Tuesday, October 13, 2015

Artemisinin and Malaria a Nobel Prize Recognition of TMC



Dear Dr Chan Boon Lye


Thank you for your further info about Artemisinin and Chinese researcher Tu Youyou who won the 2015 Nobel Prize in Physiology or Medicine


This, indeed is a very great honour for a Chinese, and a giant leap for a medical researcher in TMC from China for a female Chinese to win this very prestigious Nobel Prize in Medicine or in Physiology.


As far as I know, there are 12 Chinese so far world-wide, 3 from Mainland China, including Tu Youyou, one from SAR Hong Kong, and the rest who won this coveted Prize in Physics and Chemistry were Chinese working in the United States.

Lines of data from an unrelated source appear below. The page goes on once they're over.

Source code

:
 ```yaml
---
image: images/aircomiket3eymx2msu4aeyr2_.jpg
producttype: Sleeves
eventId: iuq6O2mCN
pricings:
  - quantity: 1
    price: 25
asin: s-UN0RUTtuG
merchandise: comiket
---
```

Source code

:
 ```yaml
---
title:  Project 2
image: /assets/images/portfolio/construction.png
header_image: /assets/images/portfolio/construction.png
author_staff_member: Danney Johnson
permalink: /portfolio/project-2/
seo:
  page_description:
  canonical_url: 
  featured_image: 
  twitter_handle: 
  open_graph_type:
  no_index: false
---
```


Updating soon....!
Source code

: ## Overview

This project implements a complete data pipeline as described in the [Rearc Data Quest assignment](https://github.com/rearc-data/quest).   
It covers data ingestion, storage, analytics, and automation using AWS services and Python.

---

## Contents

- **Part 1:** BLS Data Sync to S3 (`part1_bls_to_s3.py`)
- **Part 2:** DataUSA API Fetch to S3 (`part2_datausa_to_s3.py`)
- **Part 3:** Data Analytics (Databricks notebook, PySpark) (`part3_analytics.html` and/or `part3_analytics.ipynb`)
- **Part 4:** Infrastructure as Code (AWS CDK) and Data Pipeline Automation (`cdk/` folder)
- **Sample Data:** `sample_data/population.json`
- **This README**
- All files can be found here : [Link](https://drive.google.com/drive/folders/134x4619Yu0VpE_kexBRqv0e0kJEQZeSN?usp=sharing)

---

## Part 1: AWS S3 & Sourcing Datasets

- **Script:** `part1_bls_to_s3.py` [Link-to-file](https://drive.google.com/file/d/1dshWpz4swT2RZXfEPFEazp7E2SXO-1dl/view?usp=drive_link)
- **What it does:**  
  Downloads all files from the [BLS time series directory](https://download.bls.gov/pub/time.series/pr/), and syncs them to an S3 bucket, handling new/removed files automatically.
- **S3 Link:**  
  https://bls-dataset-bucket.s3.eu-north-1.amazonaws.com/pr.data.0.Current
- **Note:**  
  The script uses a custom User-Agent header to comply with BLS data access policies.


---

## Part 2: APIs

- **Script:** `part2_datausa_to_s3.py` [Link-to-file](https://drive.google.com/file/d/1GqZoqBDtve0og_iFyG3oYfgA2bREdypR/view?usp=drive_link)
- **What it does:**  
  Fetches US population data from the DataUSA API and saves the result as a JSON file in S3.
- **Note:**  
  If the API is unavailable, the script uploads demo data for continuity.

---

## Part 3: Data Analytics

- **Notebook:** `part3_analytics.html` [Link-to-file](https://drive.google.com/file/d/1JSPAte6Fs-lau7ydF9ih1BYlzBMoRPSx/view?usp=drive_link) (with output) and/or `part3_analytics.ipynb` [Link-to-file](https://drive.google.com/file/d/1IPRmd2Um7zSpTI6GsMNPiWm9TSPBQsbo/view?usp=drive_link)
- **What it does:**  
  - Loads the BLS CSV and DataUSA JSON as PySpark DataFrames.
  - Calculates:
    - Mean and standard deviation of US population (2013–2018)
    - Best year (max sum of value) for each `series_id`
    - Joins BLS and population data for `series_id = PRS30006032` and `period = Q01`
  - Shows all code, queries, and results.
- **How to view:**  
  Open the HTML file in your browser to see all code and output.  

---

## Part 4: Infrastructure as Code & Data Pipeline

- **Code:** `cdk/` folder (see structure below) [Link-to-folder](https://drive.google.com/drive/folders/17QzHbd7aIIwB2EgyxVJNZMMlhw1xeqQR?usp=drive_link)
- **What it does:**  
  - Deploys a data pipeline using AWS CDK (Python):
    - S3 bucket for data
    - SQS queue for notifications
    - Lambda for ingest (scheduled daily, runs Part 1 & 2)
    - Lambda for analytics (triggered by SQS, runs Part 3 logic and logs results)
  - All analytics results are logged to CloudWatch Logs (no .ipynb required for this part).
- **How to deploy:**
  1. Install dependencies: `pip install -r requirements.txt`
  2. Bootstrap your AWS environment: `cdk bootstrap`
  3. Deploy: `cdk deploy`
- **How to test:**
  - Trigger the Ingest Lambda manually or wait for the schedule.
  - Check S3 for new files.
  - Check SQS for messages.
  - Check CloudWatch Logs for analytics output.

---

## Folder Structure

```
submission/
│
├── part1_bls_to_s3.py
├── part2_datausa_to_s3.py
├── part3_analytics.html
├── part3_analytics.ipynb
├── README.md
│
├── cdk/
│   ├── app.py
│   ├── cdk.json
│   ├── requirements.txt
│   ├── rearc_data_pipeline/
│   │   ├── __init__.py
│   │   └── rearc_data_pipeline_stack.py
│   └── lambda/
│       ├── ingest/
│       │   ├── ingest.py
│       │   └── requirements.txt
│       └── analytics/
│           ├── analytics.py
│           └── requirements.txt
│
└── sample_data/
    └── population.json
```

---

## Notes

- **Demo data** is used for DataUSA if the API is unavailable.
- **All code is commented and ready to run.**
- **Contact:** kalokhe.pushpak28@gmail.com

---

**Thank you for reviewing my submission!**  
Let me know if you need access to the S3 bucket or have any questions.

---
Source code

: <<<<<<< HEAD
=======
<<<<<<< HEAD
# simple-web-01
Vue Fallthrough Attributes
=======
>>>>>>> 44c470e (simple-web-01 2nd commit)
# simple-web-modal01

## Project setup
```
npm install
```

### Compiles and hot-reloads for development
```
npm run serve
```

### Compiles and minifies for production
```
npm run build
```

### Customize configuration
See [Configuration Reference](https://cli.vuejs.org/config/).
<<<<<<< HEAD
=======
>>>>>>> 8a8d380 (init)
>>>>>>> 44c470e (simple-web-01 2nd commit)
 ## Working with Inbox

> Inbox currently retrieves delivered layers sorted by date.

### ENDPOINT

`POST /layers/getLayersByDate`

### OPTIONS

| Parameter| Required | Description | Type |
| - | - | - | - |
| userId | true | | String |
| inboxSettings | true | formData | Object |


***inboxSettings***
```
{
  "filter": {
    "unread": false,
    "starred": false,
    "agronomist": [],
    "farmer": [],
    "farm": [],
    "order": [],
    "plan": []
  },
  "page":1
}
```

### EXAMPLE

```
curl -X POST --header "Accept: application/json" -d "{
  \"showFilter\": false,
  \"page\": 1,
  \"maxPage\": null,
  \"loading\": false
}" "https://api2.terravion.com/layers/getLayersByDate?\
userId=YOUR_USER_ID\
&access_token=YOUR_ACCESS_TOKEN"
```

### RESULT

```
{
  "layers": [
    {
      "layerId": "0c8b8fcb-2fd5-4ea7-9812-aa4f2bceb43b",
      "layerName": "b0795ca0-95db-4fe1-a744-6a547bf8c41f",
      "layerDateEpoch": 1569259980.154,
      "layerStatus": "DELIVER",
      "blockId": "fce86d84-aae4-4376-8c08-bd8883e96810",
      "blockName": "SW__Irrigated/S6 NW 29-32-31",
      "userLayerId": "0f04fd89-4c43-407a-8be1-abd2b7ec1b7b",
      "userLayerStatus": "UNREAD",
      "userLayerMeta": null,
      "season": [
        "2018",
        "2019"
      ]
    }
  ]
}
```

But Tu Youyou is the first female Chinese from People's Republic of China, and the only Chinese to win one in Physiology or Medicine. What a tremendous honour for the super-fast growing superpower of China and the Chinese race world-wide.


What is more glaring is that she won this much esteemed Prize not in conventional allopathic medicine, but in a 2000-year old Traditional Chinese Medicine (TMC).  This gives the practice of TMC such a tremendous boost in recognition against the fast declining popularity of allopathic drug-based mainstream medicine. 
  

My Awareness as a Medical Researcher:


In the 1980’s when I was working at the Institute for Medical Research (IMR) there were already much  talks among us researchers at international  conferences,  scientific meetings and medical updates  about the resistance of MP (malaria parasite)  - Plasmodium falciparum  to most anti-malarial drugs, notably chloroquine a drug that has long been used against malaria.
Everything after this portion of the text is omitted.